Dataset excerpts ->
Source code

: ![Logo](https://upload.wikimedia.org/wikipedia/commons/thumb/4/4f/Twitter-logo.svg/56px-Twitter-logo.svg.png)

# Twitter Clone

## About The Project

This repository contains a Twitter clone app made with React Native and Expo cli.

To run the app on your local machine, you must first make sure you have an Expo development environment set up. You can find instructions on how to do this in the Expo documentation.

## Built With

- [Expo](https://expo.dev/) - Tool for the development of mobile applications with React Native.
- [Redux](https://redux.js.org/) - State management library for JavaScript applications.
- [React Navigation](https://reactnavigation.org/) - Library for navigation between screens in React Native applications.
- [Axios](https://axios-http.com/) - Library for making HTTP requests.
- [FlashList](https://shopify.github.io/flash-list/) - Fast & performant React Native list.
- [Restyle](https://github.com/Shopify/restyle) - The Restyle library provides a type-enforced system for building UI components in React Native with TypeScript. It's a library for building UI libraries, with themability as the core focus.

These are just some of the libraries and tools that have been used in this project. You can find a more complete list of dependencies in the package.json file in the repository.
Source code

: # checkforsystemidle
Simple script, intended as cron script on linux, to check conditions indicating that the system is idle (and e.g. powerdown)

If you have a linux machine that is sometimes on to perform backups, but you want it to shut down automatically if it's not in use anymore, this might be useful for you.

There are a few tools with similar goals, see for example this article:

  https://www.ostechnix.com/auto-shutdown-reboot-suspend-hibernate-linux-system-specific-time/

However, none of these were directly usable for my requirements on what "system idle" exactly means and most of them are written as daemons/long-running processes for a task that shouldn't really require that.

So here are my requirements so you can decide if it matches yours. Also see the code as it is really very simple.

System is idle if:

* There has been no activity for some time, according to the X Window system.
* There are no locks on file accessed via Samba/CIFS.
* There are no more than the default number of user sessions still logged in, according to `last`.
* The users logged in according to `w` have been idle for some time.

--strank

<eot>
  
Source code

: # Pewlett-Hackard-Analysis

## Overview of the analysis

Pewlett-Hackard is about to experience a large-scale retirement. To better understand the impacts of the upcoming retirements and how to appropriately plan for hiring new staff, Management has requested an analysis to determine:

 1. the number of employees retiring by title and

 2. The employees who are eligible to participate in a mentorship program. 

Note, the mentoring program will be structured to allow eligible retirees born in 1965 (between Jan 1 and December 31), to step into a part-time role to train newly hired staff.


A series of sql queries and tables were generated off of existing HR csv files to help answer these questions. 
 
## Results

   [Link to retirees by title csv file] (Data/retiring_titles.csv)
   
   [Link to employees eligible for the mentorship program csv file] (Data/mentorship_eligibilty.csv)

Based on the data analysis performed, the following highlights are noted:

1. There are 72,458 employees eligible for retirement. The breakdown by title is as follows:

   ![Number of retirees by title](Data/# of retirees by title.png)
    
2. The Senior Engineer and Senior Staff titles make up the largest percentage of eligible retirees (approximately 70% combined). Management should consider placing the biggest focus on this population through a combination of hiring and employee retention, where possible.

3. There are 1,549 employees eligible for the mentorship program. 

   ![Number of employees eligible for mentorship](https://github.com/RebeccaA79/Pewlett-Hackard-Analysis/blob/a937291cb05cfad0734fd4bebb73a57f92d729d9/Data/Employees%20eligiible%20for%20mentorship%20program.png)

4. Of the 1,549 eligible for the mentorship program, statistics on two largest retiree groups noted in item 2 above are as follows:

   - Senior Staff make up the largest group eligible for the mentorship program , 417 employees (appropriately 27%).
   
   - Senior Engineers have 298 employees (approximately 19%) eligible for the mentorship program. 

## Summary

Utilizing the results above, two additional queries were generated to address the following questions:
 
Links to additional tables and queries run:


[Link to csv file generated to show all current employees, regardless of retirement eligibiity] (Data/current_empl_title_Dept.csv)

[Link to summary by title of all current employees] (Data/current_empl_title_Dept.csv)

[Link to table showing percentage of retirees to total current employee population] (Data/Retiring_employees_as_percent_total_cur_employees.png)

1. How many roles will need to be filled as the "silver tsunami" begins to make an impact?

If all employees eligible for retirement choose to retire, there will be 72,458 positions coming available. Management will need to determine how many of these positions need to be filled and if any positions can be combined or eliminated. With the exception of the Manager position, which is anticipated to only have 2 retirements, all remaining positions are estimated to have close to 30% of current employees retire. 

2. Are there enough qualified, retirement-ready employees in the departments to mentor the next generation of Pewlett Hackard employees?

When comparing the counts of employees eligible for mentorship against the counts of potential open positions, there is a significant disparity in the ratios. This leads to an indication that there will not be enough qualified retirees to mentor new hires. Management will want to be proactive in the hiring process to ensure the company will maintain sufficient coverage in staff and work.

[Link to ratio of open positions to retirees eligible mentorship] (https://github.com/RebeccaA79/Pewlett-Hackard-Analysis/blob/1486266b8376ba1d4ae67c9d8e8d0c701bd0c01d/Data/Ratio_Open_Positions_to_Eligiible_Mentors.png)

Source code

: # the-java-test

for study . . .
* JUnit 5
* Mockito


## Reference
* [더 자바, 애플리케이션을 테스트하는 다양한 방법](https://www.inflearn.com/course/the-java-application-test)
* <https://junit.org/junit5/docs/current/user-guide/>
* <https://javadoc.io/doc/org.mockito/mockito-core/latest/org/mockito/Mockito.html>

Your task -> Line by line, copy the entries above exactly as they appear.

Answer section ->
Source code

: ![Logo](https://upload.wikimedia.org/wikipedia/commons/thumb/4/4f/Twitter-logo.svg/56px-Twitter-logo.svg.png)

# Twitter Clone

## About The Project

This repository contains a Twitter clone app made with React Native and Expo cli.

To run the app on your local machine, you must first make sure you have an Expo development environment set up. You can find instructions on how to do this in the Expo documentation.

## Built With

- [Expo](https://expo.dev/) - Tool for the development of mobile applications with React Native.
- [Redux](https://redux.js.org/) - State management library for JavaScript applications.
- [React Navigation](https://reactnavigation.org/) - Library for navigation between screens in React Native applications.
- [Axios](https://axios-http.com/) - Library for making HTTP requests.
- [FlashList](https://shopify.github.io/flash-list/) - Fast & performant React Native list.
- [Restyle](https://github.com/Shopify/restyle) - The Restyle library provides a type-enforced system for building UI components in React Native with TypeScript. It's a library for building UI libraries, with themability as the core focus.

These are just some of the libraries and tools that have been used in this project. You can find a more complete list of dependencies in the package.json file in the repository.
Source code

: # checkforsystemidle
Simple script, intended as cron script on linux, to check conditions indicating that the system is idle (and e.g. powerdown)

If you have a linux machine that is sometimes on to perform backups, but you want it to shut down automatically if it's not in use anymore, this might be useful for you.

There are a few tools with similar goals, see for example this article:

  https://www.ostechnix.com/auto-shutdown-reboot-suspend-hibernate-linux-system-specific-time/

However, none of these were directly usable for my requirements on what "system idle" exactly means and most of them are written as daemons/long-running processes for a task that shouldn't really require that.

So here are my requirements so you can decide if it matches yours. Also see the code as it is really very simple.

System is idle if:

* There has been no activity for some time, according to the X Window system.
* There are no locks on file accessed via Samba/CIFS.
* There are no more than the default number of user sessions still logged in, according to `last`.
* The users logged in according to `w` have been idle for some time.

--strank

<eot>
  
Source code

: # Pewlett-Hackard-Analysis

## Overview of the analysis

Pewlett-Hackard is about to experience a large-scale retirement. To better understand the impacts of the upcoming retirements and how to appropriately plan for hiring new staff, Management has requested an analysis to determine:

 1. the number of employees retiring by title and

 2. The employees who are eligible to participate in a mentorship program. 

Note, the mentoring program will be structured to allow eligible retirees born in 1965 (between Jan 1 and December 31), to step into a part-time role to train newly hired staff.


A series of sql queries and tables were generated off of existing HR csv files to help answer these questions. 
 
## Results

   [Link to retirees by title csv file] (Data/retiring_titles.csv)
   
   [Link to employees eligible for the mentorship program csv file] (Data/mentorship_eligibilty.csv)

Based on the data analysis performed, the following highlights are noted:

1. There are 72,458 employees eligible for retirement. The breakdown by title is as follows:

   ![Number of retirees by title](Data/# of retirees by title.png)
    
2. The Senior Engineer and Senior Staff titles make up the largest percentage of eligible retirees (approximately 70% combined). Management should consider placing the biggest focus on this population through a combination of hiring and employee retention, where possible.

3. There are 1,549 employees eligible for the mentorship program. 

   ![Number of employees eligible for mentorship](https://github.com/RebeccaA79/Pewlett-Hackard-Analysis/blob/a937291cb05cfad0734fd4bebb73a57f92d729d9/Data/Employees%20eligiible%20for%20mentorship%20program.png)

4. Of the 1,549 eligible for the mentorship program, statistics on two largest retiree groups noted in item 2 above are as follows:

   - Senior Staff make up the largest group eligible for the mentorship program , 417 employees (appropriately 27%).
   
   - Senior Engineers have 298 employees (approximately 19%) eligible for the mentorship program. 

## Summary

Utilizing the results above, two additional queries were generated to address the following questions:
 
Links to additional tables and queries run:


[Link to csv file generated to show all current employees, regardless of retirement eligibiity] (Data/current_empl_title_Dept.csv)

[Link to summary by title of all current employees] (Data/current_empl_title_Dept.csv)

[Link to table showing percentage of retirees to total current employee population] (Data/Retiring_employees_as_percent_total_cur_employees.png)

1. How many roles will need to be filled as the "silver tsunami" begins to make an impact?

If all employees eligible for retirement choose to retire, there will be 72,458 positions coming available. Management will need to determine how many of these positions need to be filled and if any positions can be combined or eliminated. With the exception of the Manager position, which is anticipated to only have 2 retirements, all remaining positions are estimated to have close to 30% of current employees retire. 

2. Are there enough qualified, retirement-ready employees in the departments to mentor the next generation of Pewlett Hackard employees?

When comparing the counts of employees eligible for mentorship against the counts of potential open positions, there is a significant disparity in the ratios. This leads to an indication that there will not be enough qualified retirees to mentor new hires. Management will want to be proactive in the hiring process to ensure the company will maintain sufficient coverage in staff and work.

[Link to ratio of open positions to retirees eligible mentorship] (https://github.com/RebeccaA79/Pewlett-Hackard-Analysis/blob/1486266b8376ba1d4ae67c9d8e8d0c701bd0c01d/Data/Ratio_Open_Positions_to_Eligiible_Mentors.png)

Source code

: # the-java-test

for study . . .
* JUnit 5
* Mockito


## Reference
* [더 자바, 애플리케이션을 테스트하는 다양한 방법](https://www.inflearn.com/course/the-java-application-test)
* <https://junit.org/junit5/docs/current/user-guide/>
* <https://javadoc.io/doc/org.mockito/mockito-core/latest/org/mockito/Mockito.html>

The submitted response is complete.